A grande diferença entre os bailes da sociedade e os bailes do clube era os conjuntos. A direcção da sociedade recreativa fazia ponto de honra em contratar, com grande antecedência, os conjuntos musicais de maior notoriedade para animar os seus bailes. No clube preferiam-se os acordeonistas. Eram mais em conta e não cantavam em estrangeiro, modalidade que a direcção do Sport - Clube não apreciava.
Mas havia outras diferenças.
Nos bailes da sociedade só entravam os sócios, os respectivos familiares directos e os seus convidados. Nos bailes do clube entrava quem coubesse. As pessoas finas da terra não iam ao clube e na sociedade não se entrava sem fato e gravata.
Em comum o que os dois bailes tinham era que constituíam a única possibilidade de um rapaz se aproximar a menos de um metro de uma rapariga sem que por isso caísse o Carmo e a Trindade. Portanto, tudo aquilo que se tivesse de aprender em casa da arte de bem dançar era um mero pretexto para fruir essa raridade e sempre na expectativa de que um empurrão providencial de um dos outros pares em pista desse azo ao tão desejado “encontrão”. É que para os rapazes o sucesso do evento media-se em número de encontrões proporcionados. Já o insucesso media-se em função das negas, sendo certo que na sociedade uma nega era, regra geral, irrecuperável.
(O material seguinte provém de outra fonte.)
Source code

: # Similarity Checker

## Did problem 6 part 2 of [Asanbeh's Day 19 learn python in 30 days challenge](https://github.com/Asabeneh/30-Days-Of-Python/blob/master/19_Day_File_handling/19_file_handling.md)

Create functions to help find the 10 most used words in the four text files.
Vale a pena analisar porquê.
No clube, logo que o acordeão enchia o fole, as primas agarravam-se umas às outras e iam bailando para a banda dos moços que, assim incentivados, lá se iam metendo de premeio, e estava armado o baile.
Na sociedade as coisas piavam mais fino.
Todo o perímetro da sala era recheado de cadeiras de fórmica onde as donzelas, aos duos, aos trios ou aos quintetos, tomavam assento sempre e obrigatoriamente acompanhadas por elemento parental mais velho, do mesmo sexo e inquestionável respeitabilidade (exemplo: uma tia com cinco anos de viuvez).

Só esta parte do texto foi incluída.